What is being asked: What lines in the records below hold the string "target"? Please show them.

----- Records for this task

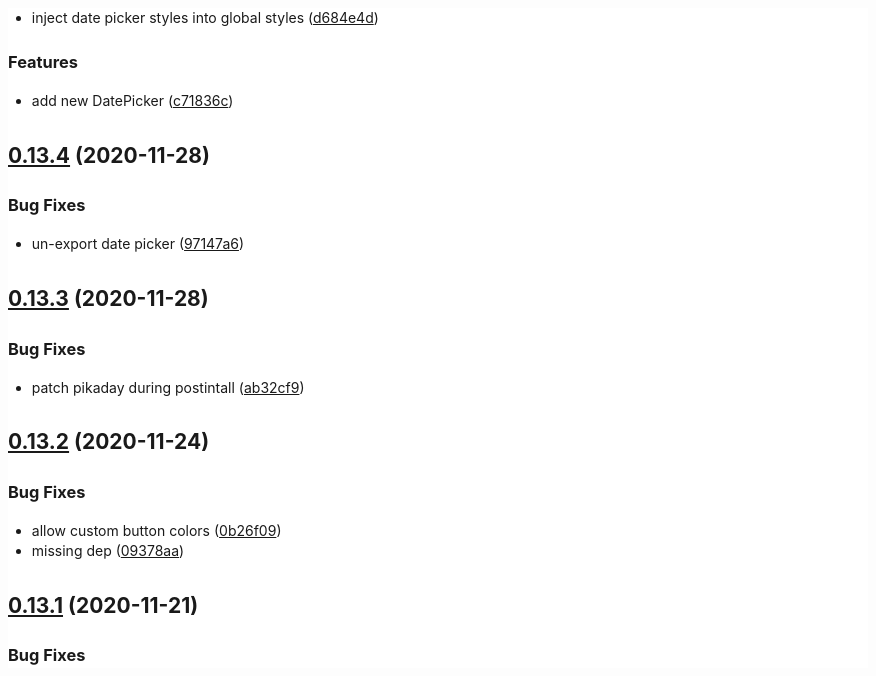 * inject date picker styles into global styles ([d684e4d](https://github.com/pyramation/web/commit/d684e4dfc7eab54cfbaed2421405c9251fdd6758))


### Features

* add new DatePicker ([c71836c](https://github.com/pyramation/web/commit/c71836c107bbfb2306d94995ff6045f6bf7bc157))





## [0.13.4](https://github.com/pyramation/web/compare/@webql/core@0.13.3...@webql/core@0.13.4) (2020-11-28)


### Bug Fixes

* un-export date picker ([97147a6](https://github.com/pyramation/web/commit/97147a69d17ae0bce2cd860109ed134d90aa20ef))





## [0.13.3](https://github.com/pyramation/web/compare/@webql/core@0.13.2...@webql/core@0.13.3) (2020-11-28)


### Bug Fixes

* patch pikaday during postintall ([ab32cf9](https://github.com/pyramation/web/commit/ab32cf924cbc5ef8e76fcb2e60b69513c95396e0))





## [0.13.2](https://github.com/pyramation/web/compare/@webql/core@0.13.0...@webql/core@0.13.2) (2020-11-24)


### Bug Fixes

* allow custom button colors ([0b26f09](https://github.com/pyramation/web/commit/0b26f09937408167f9af8b42604ea057ee5f4ae4))
* missing dep ([09378aa](https://github.com/pyramation/web/commit/09378aa2a7ccb90c31a44f6ec936a4f975c35425))





## [0.13.1](https://github.com/pyramation/web/compare/@webql/core@0.13.0...@webql/core@0.13.1) (2020-11-21)


### Bug Fixes
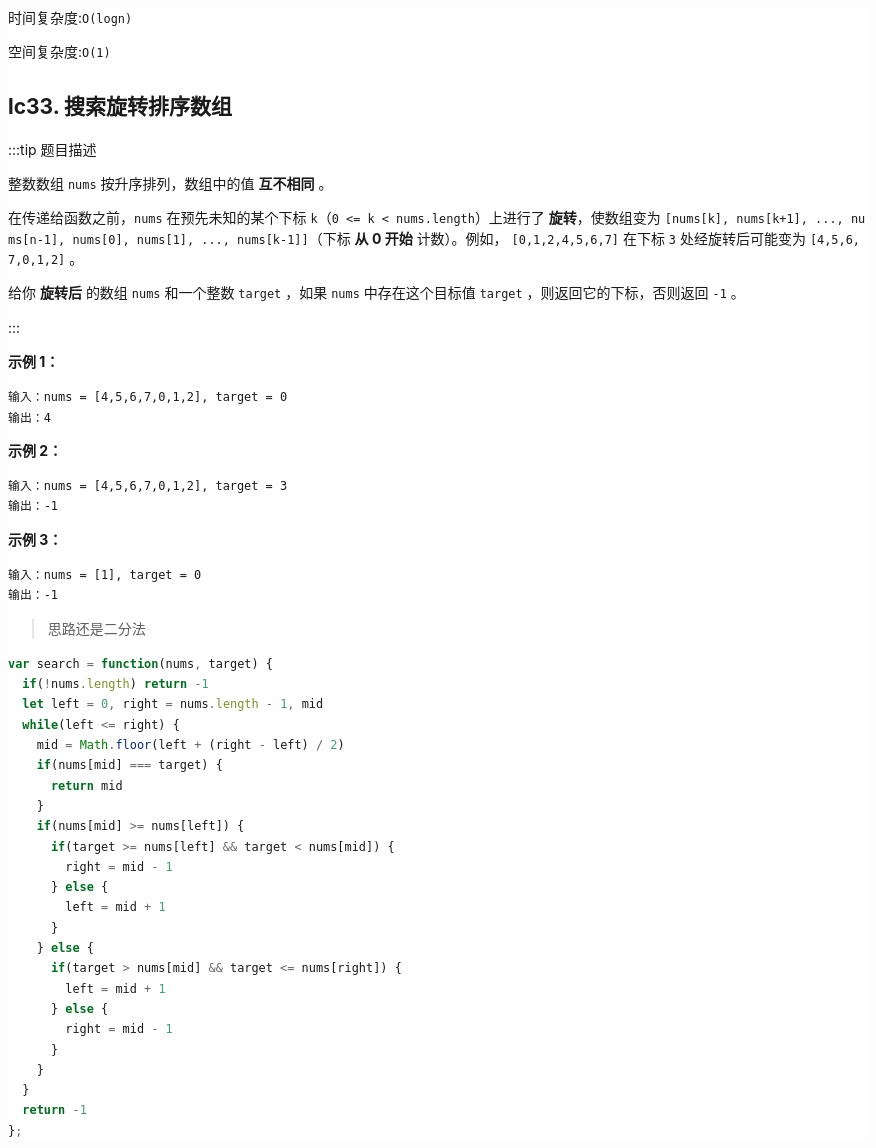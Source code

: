时间复杂度:`O(logn)`

空间复杂度:`O(1)`

## lc33. 搜索旋转排序数组

:::tip 题目描述

整数数组 `nums` 按升序排列，数组中的值 **互不相同** 。

在传递给函数之前，`nums` 在预先未知的某个下标 `k`（`0 <= k < nums.length`）上进行了 **旋转**，使数组变为 `[nums[k], nums[k+1], ..., nums[n-1], nums[0], nums[1], ..., nums[k-1]]`（下标 **从 0 开始** 计数）。例如， `[0,1,2,4,5,6,7]` 在下标 `3` 处经旋转后可能变为 `[4,5,6,7,0,1,2]` 。

给你 **旋转后** 的数组 `nums` 和一个整数 `target` ，如果 `nums` 中存在这个目标值 `target` ，则返回它的下标，否则返回 `-1` 。

 :::

**示例 1：**

```
输入：nums = [4,5,6,7,0,1,2], target = 0
输出：4
```

**示例 2：**

```
输入：nums = [4,5,6,7,0,1,2], target = 3
输出：-1
```

**示例 3：**

```
输入：nums = [1], target = 0
输出：-1
```

> 思路还是二分法

```js
var search = function(nums, target) {
  if(!nums.length) return -1
  let left = 0, right = nums.length - 1, mid
  while(left <= right) {
    mid = Math.floor(left + (right - left) / 2)
    if(nums[mid] === target) {
      return mid
    }
    if(nums[mid] >= nums[left]) {
      if(target >= nums[left] && target < nums[mid]) {
        right = mid - 1
      } else {
        left = mid + 1
      }
    } else {
      if(target > nums[mid] && target <= nums[right]) {
        left = mid + 1
      } else {
        right = mid - 1
      }
    }
  }
  return -1
};
```
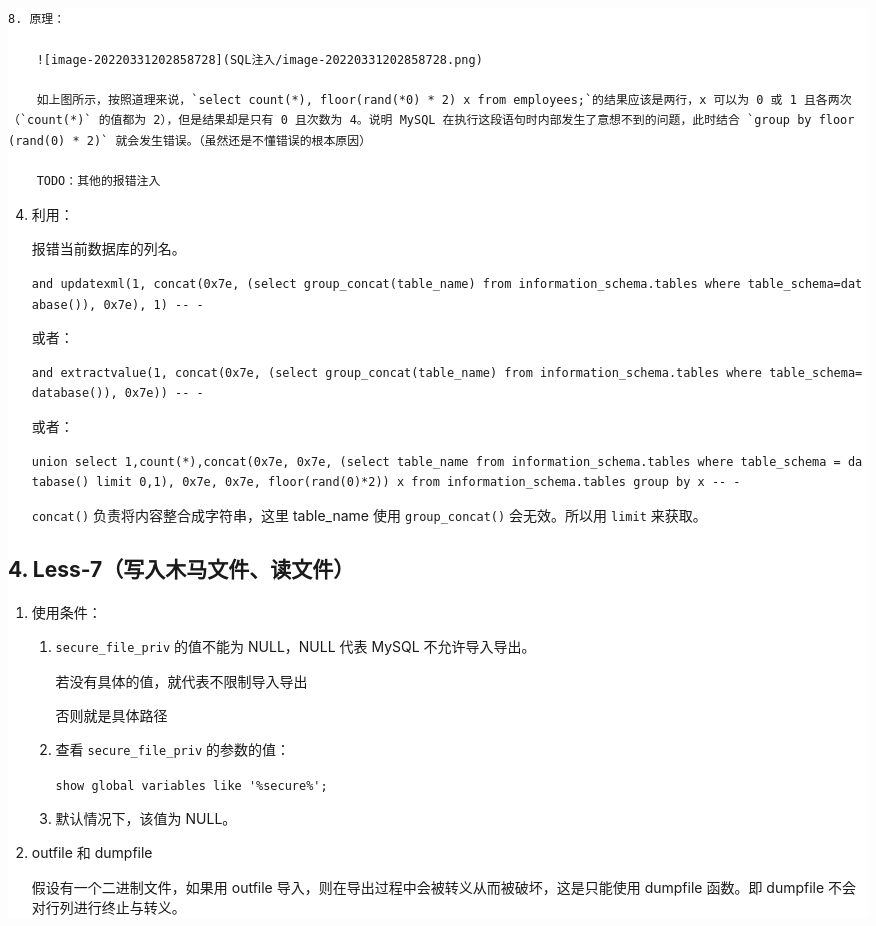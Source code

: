     8. 原理：

        ![image-20220331202858728](SQL注入/image-20220331202858728.png)

        如上图所示，按照道理来说，`select count(*), floor(rand(*0) * 2) x from employees;`的结果应该是两行，x 可以为 0 或 1 且各两次（`count(*)` 的值都为 2），但是结果却是只有 0 且次数为 4。说明 MySQL 在执行这段语句时内部发生了意想不到的问题，此时结合 `group by floor(rand(0) * 2)` 就会发生错误。（虽然还是不懂错误的根本原因）
        
        TODO：其他的报错注入

4. 利用：

    报错当前数据库的列名。

    `and updatexml(1, concat(0x7e, (select group_concat(table_name) from information_schema.tables where table_schema=database()), 0x7e), 1) -- -`

    或者：

    `and extractvalue(1, concat(0x7e, (select group_concat(table_name) from information_schema.tables where table_schema=database()), 0x7e)) -- -`

    或者：

    `union select 1,count(*),concat(0x7e, 0x7e, (select table_name from information_schema.tables where table_schema = database() limit 0,1), 0x7e, 0x7e, floor(rand(0)*2)) x from information_schema.tables group by x -- -`

    `concat()` 负责将内容整合成字符串，这里 table_name 使用  `group_concat()` 会无效。所以用  `limit` 来获取。

## 4. Less-7（写入木马文件、读文件）

1. 使用条件：

    1. `secure_file_priv` 的值不能为 NULL，NULL 代表 MySQL 不允许导入导出。

        若没有具体的值，就代表不限制导入导出

        否则就是具体路径

    2. 查看 `secure_file_priv` 的参数的值：

        `show global variables like '%secure%';`

    3. 默认情况下，该值为 NULL。

2. outfile 和 dumpfile

    假设有一个二进制文件，如果用 outfile 导入，则在导出过程中会被转义从而被破坏，这是只能使用 dumpfile 函数。即 dumpfile 不会对行列进行终止与转义。
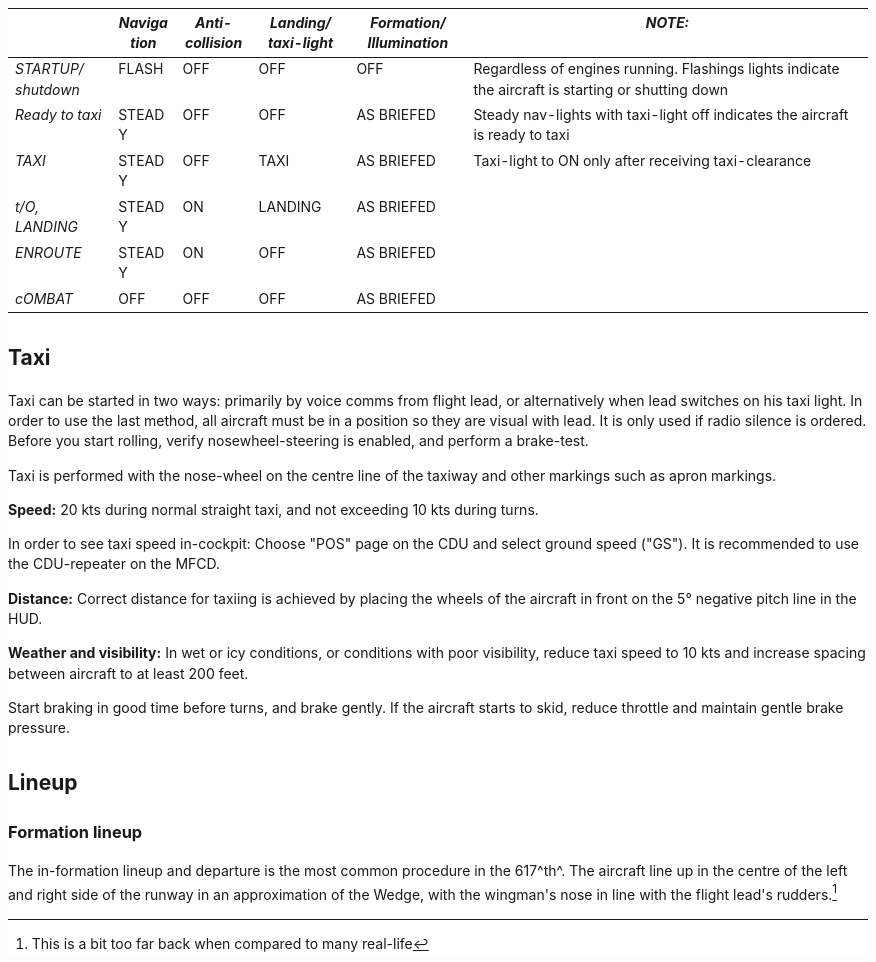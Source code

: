 |                     | *Navigation* | *Anti-collision* | *Landing/ taxi-light* | *Formation/ Illumination* | *NOTE:*                                                                                            |
|---------------------|--------------|------------------|-----------------------|---------------------------|----------------------------------------------------------------------------------------------------|
| *STARTUP/ shutdown* | FLASH        | OFF              | OFF                   | OFF                       | Regardless of engines running. Flashings lights indicate the aircraft is starting or shutting down |
| *Ready to taxi*     | STEADY       | OFF              | OFF                   | AS BRIEFED                | Steady nav-lights with taxi-light off indicates the aircraft is ready to taxi                      |
| *TAXI*              | STEADY       | OFF              | TAXI                  | AS BRIEFED                | Taxi-light to ON only after receiving taxi-clearance                                               |
| *t/O, LANDING*      | STEADY       | ON               | LANDING               | AS BRIEFED                |                                                                                                    |
| *ENROUTE*           | STEADY       | ON               | OFF                   | AS BRIEFED                |                                                                                                    |
| *cOMBAT*            | OFF          | OFF              | OFF                   | AS BRIEFED                |    


Taxi
----

Taxi can be started in two ways: primarily by voice comms from flight
lead, or alternatively when lead switches on his taxi light. In order to
use the last method, all aircraft must be in a position so they are
visual with lead. It is only used if radio silence is ordered. Before
you start rolling, verify nosewheel-steering is enabled, and perform a
brake-test.

Taxi is performed with the nose-wheel on the centre line of the taxiway
and other markings such as apron markings.

**Speed:** 20 kts during normal straight taxi, and not exceeding 10 kts
during turns.

In order to see taxi speed in-cockpit: Choose "POS" page on the CDU and
select ground speed ("GS"). It is recommended to use the CDU-repeater on
the MFCD.

**Distance:** Correct distance for taxiing is achieved by placing the
wheels of the aircraft in front on the 5° negative pitch line in the
HUD.

**Weather and visibility:** In wet or icy conditions, or conditions with
poor visibility, reduce taxi speed to 10 kts and increase spacing
between aircraft to at least 200 feet.

Start braking in good time before turns, and brake gently. If the
aircraft starts to skid, reduce throttle and maintain gentle brake
pressure.

Lineup
------

### Formation lineup

The in-formation lineup and departure is the most common procedure in
the 617^th^. The aircraft line up in the centre of the left and right
side of the runway in an approximation of the Wedge, with the wingman's
nose in line with the flight lead's rudders.[^1]


[^1]: This is a bit too far back when compared to many real-life
[^2]: Power masts in DCS are 150ft high, and can be difficult to spot:
[^3]: E.g. if following a hill on the left, the wingman shall take right
[^4]: For example, if there is a village at the formation's 11 o'clock
[^5]: Some pilots will use "alternate" and "alternating" instead of
[^6]: "Outside" means the opposite direction of the turn, i.e. the
[^7]: An exit-heading is preferred over a number of degrees (e.g. "exit
[^8]: Do NOT use the "send tasking" function of the TAD, as this is not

----------

The answer:
给你 **旋转后** 的数组 `nums` 和一个整数 `target` ，如果 `nums` 中存在这个目标值 `target` ，则返回它的下标，否则返回 `-1` 。
输入：nums = [4,5,6,7,0,1,2], target = 0
输入：nums = [4,5,6,7,0,1,2], target = 3
输入：nums = [1], target = 0
var search = function(nums, target) {
    if(nums[mid] === target) {
      if(target >= nums[left] && target < nums[mid]) {
      if(target > nums[mid] && target <= nums[right]) {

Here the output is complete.